More importantly, this phenomenon is also showing some of the otherwise steady performers in bad light, possibly pushing you to exit them. Decisions made at this juncture can therefore go wrong. 

This does not mean you should not participate in the kind of rally that we are witnessing.  The current rally is driving some of the bottom-rung stocks up. That means there are individual stocks that are moving up steeply, not necessarily buttressed by any sector trend. In such cases, it is best that you pick individual stocks to play such momentum. In other words, stick to MFs for the long term and use such stocks as you may ‘discover’ for any tactical plays, if you really wish to. 

In debt, the period of low return continues to linger, frustrating many into high-risk products such as covered bonds or risky NCDs that we wrote about recently. We are trying to balance your need to have higher returns without excessive risks. More about it later. We just set the context for what to expect from us in this quarter’s review of our funds 😊 Needless to say, we are not going by the current fancied funds because they still fare poorly when we run our internal research methodology.

About Prime Funds

Prime Funds is our list of best mutual funds across equity, debt, and hybrid categories. We use Prime Ratings, our fund ratings, as a first filter and then use qualitative analysis to design our fund recommendations. Prime Funds is an enduring list of funds that you can use, and you will find a fund that meets any goal you’re looking to meet. 

If you are new to PrimeInvestor, you need to know the following about Prime Funds: 

Different categories: Prime Funds are separated into buckets, based on risk level in equity & hybrid funds, and timeframe in debt funds. Each of these draws from different SEBI-defined categories. We do not go only by Prime Ratings but look at other factors as well. Our reasoning for this is explained here.

Different styles: In Prime Funds, we’ve aimed at providing funds that follow different strategies for you to mix styles and diversify your portfolio with ease. The ‘Why this fund’ for each Prime Fund will brief its strategy, why we picked it, and how to use it in your portfolio.

Direct plans: We have specifically given the direct plans in Prime Funds. We have observed that even in top-quality funds, the regular plan’s expense ratio can be significantly higher than the direct plan. In such cases, the direct would be the better option to go for. Check our MF Review Tool (and not just our ratings page) to know if you can go for the regular plan as well. Our reasoning is explained here.

Review: Our aim in reviewing the Prime Funds list every quarter is to ensure that we don’t miss any good opportunities that are coming up and we are not holding on to funds that are slipping. When we remove funds from the Prime Funds list, we tell you exactly what to do if you have invested in these funds. Funds we remove do not immediately call for a sell – it is just that they have slipped in performance marginally or there are better alternatives now. Unless our review tool says such funds are a ‘sell’, you can hold them (refer to our article on when to sell funds.)

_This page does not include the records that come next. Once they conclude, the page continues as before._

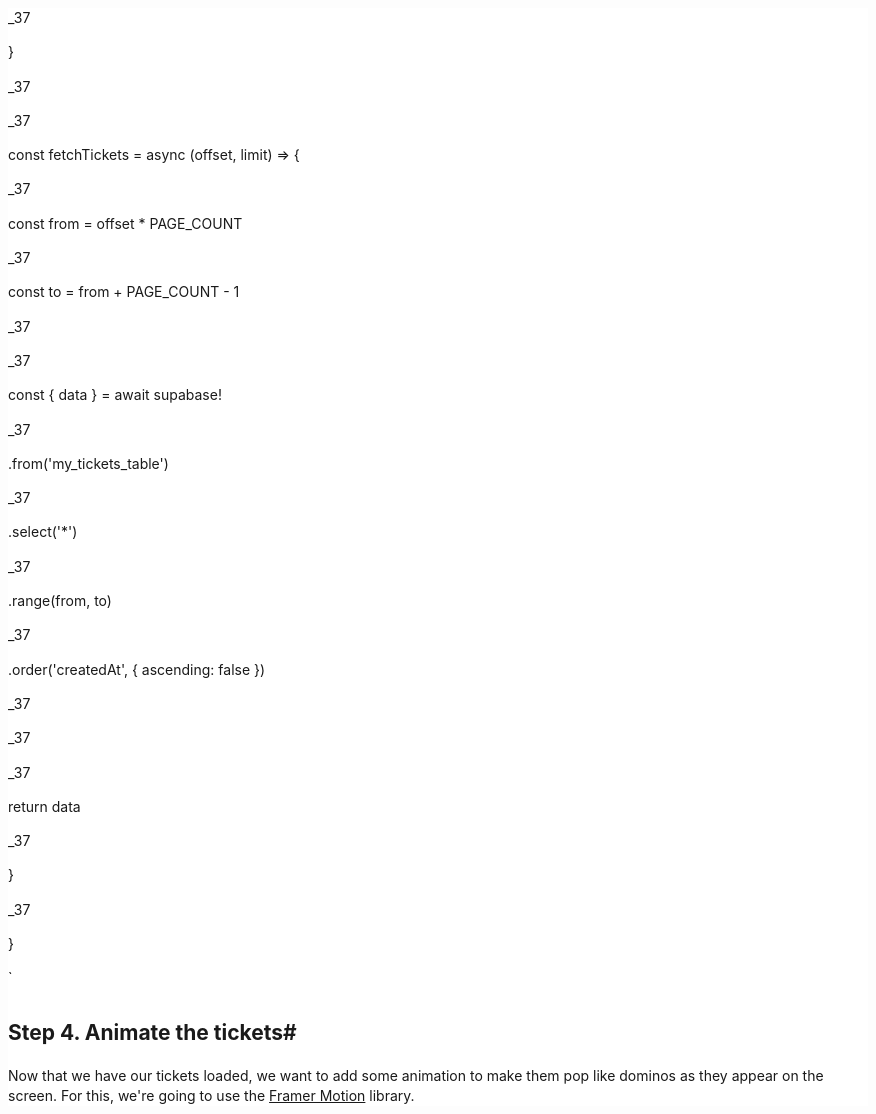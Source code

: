 _37

}

_37

_37

const fetchTickets = async (offset, limit) => {

_37

const from = offset * PAGE_COUNT

_37

const to = from + PAGE_COUNT - 1

_37

_37

const { data } = await supabase!

_37

.from('my_tickets_table')

_37

.select('*')

_37

.range(from, to)

_37

.order('createdAt', { ascending: false })

_37

_37

_37

return data

_37

}

_37

}

  
`

## Step 4. Animate the tickets#

Now that we have our tickets loaded, we want to add some animation to make
them pop like dominos as they appear on the screen. For this, we're going to
use the [Framer Motion](https://www.framer.com/motion/) library.
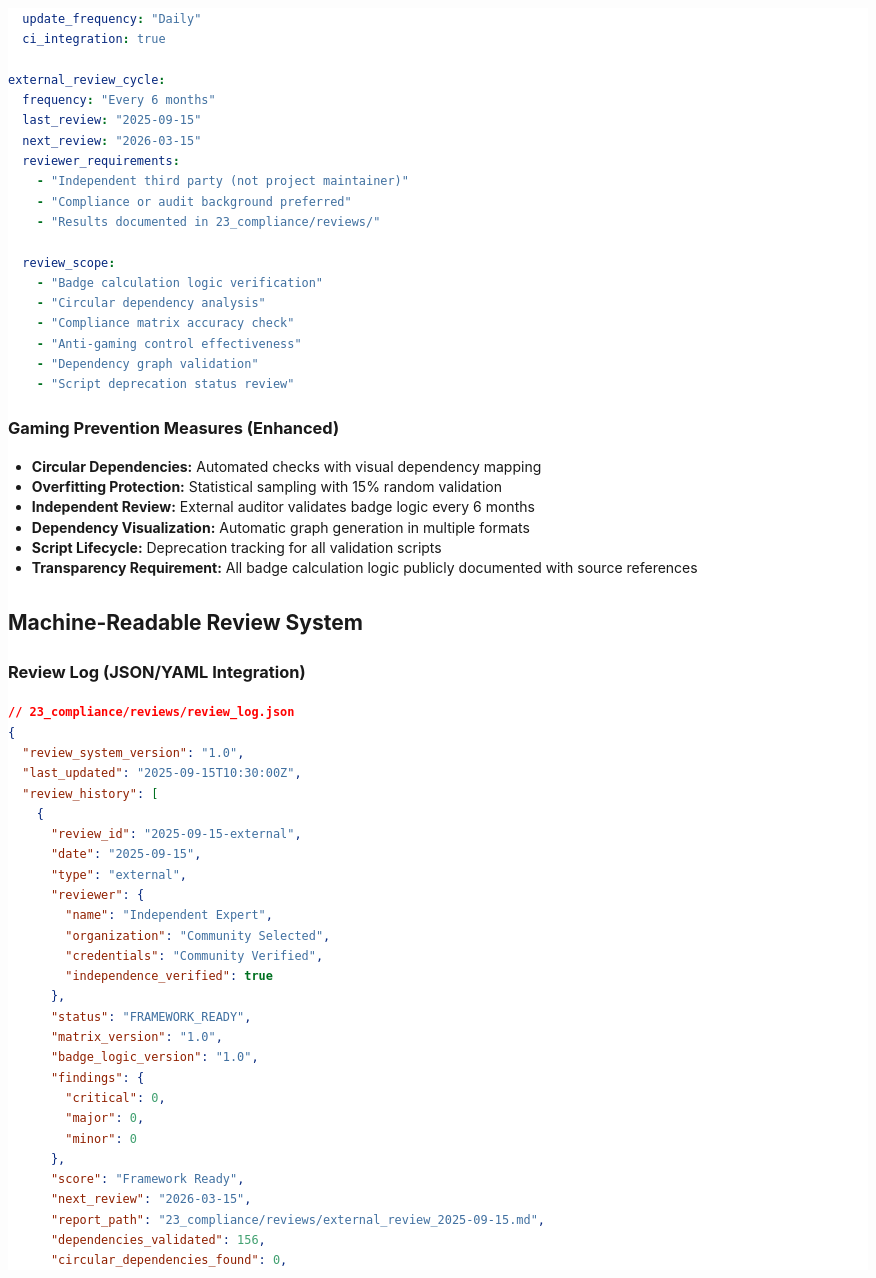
 ```yaml
  update_frequency: "Daily"
  ci_integration: true

external_review_cycle:
  frequency: "Every 6 months"
  last_review: "2025-09-15"
  next_review: "2026-03-15"
  reviewer_requirements:
    - "Independent third party (not project maintainer)"
    - "Compliance or audit background preferred"
    - "Results documented in 23_compliance/reviews/"
  
  review_scope:
    - "Badge calculation logic verification"
    - "Circular dependency analysis"
    - "Compliance matrix accuracy check"
    - "Anti-gaming control effectiveness"
    - "Dependency graph validation"
    - "Script deprecation status review"
```

### Gaming Prevention Measures (Enhanced)
- **Circular Dependencies:** Automated checks with visual dependency mapping
- **Overfitting Protection:** Statistical sampling with 15% random validation
- **Independent Review:** External auditor validates badge logic every 6 months
- **Dependency Visualization:** Automatic graph generation in multiple formats
- **Script Lifecycle:** Deprecation tracking for all validation scripts
- **Transparency Requirement:** All badge calculation logic publicly documented with source references

## Machine-Readable Review System

### Review Log (JSON/YAML Integration)
```json
// 23_compliance/reviews/review_log.json
{
  "review_system_version": "1.0",
  "last_updated": "2025-09-15T10:30:00Z",
  "review_history": [
    {
      "review_id": "2025-09-15-external",
      "date": "2025-09-15",
      "type": "external",
      "reviewer": {
        "name": "Independent Expert",
        "organization": "Community Selected",
        "credentials": "Community Verified",
        "independence_verified": true
      },
      "status": "FRAMEWORK_READY",
      "matrix_version": "1.0",
      "badge_logic_version": "1.0",
      "findings": {
        "critical": 0,
        "major": 0,
        "minor": 0
      },
      "score": "Framework Ready",
      "next_review": "2026-03-15",
      "report_path": "23_compliance/reviews/external_review_2025-09-15.md",
      "dependencies_validated": 156,
      "circular_dependencies_found": 0,
```
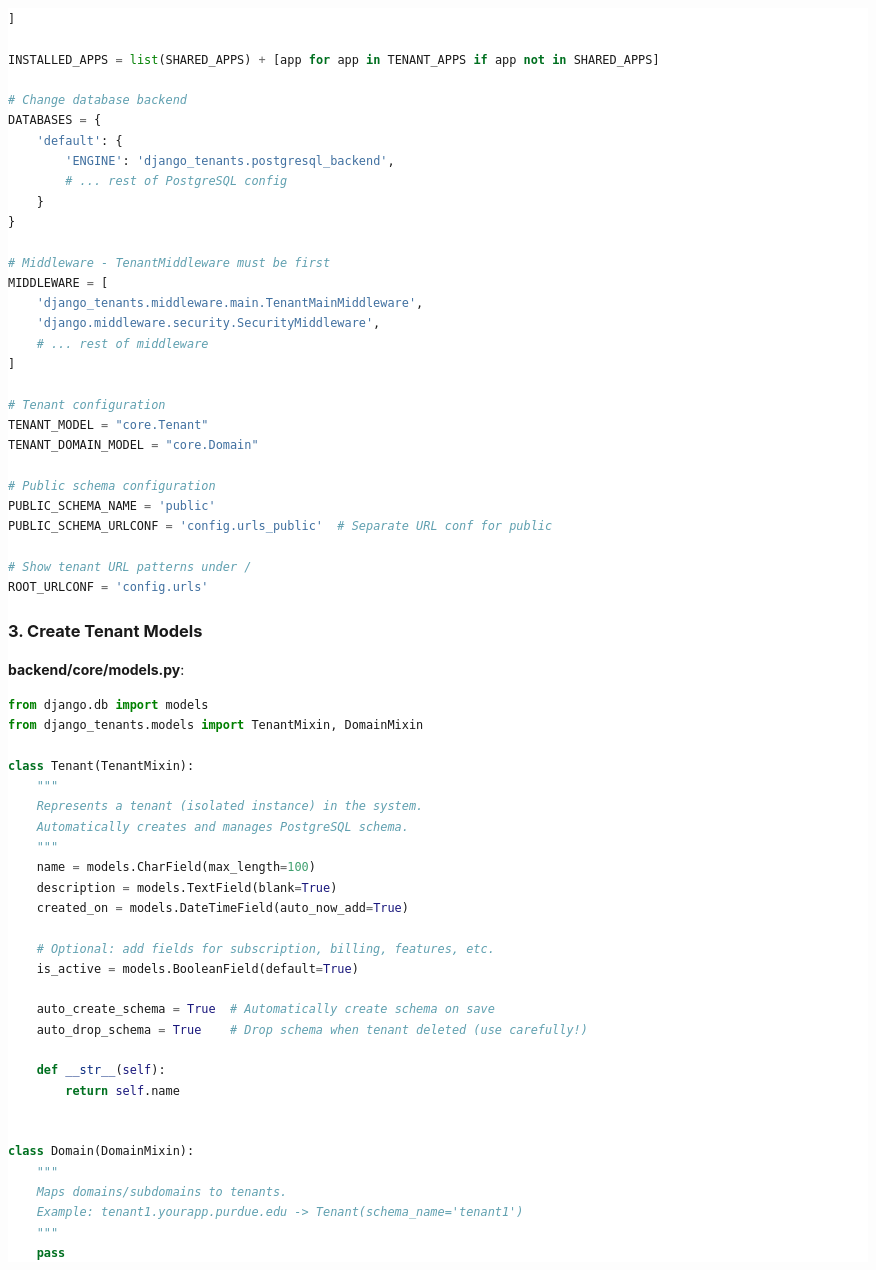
 ```python
]

INSTALLED_APPS = list(SHARED_APPS) + [app for app in TENANT_APPS if app not in SHARED_APPS]

# Change database backend
DATABASES = {
    'default': {
        'ENGINE': 'django_tenants.postgresql_backend',
        # ... rest of PostgreSQL config
    }
}

# Middleware - TenantMiddleware must be first
MIDDLEWARE = [
    'django_tenants.middleware.main.TenantMainMiddleware',
    'django.middleware.security.SecurityMiddleware',
    # ... rest of middleware
]

# Tenant configuration
TENANT_MODEL = "core.Tenant"
TENANT_DOMAIN_MODEL = "core.Domain"

# Public schema configuration
PUBLIC_SCHEMA_NAME = 'public'
PUBLIC_SCHEMA_URLCONF = 'config.urls_public'  # Separate URL conf for public

# Show tenant URL patterns under /
ROOT_URLCONF = 'config.urls'
```

### 3. Create Tenant Models

**backend/core/models.py**:

```python
from django.db import models
from django_tenants.models import TenantMixin, DomainMixin

class Tenant(TenantMixin):
    """
    Represents a tenant (isolated instance) in the system.
    Automatically creates and manages PostgreSQL schema.
    """
    name = models.CharField(max_length=100)
    description = models.TextField(blank=True)
    created_on = models.DateTimeField(auto_now_add=True)

    # Optional: add fields for subscription, billing, features, etc.
    is_active = models.BooleanField(default=True)

    auto_create_schema = True  # Automatically create schema on save
    auto_drop_schema = True    # Drop schema when tenant deleted (use carefully!)

    def __str__(self):
        return self.name


class Domain(DomainMixin):
    """
    Maps domains/subdomains to tenants.
    Example: tenant1.yourapp.purdue.edu -> Tenant(schema_name='tenant1')
    """
    pass
```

Using Prime Funds: You do not need to hold every Prime Fund nor add any new fund we introduce to the list. Unless it fits your overall portfolio/strategy, or there is something lacking, there is little need for you to go on adding funds. Our idea of covering them in detail through some of our weekly calls is to let you know the strategy, style, and suitability in different portfolios. It is not a specific call to buy right away, unless we mention it is.

Equity funds

As mentioned earlier, the current wild market upswing has not pushed us into making significant changes to our equity fund list. Yes, there has been underperformance in some of our recommended funds. But we prefer to watch, given the market conditions, and not act in haste. The reasons for the underperformance can broadly be classified as follows:

  • A strategy/style is underperforming in the current market and impacting schemes across an AMC.
  • The funds did not fall steeply in the market hit of March 2020 and therefore do not have a low base to show high returns now. 
  • Many of the mid and small-cap stocks that have zoomed in recent months are part of the mid or small cap index, but are little held by mid and small-cap funds. This has therefore caused significant underperformance in the funds.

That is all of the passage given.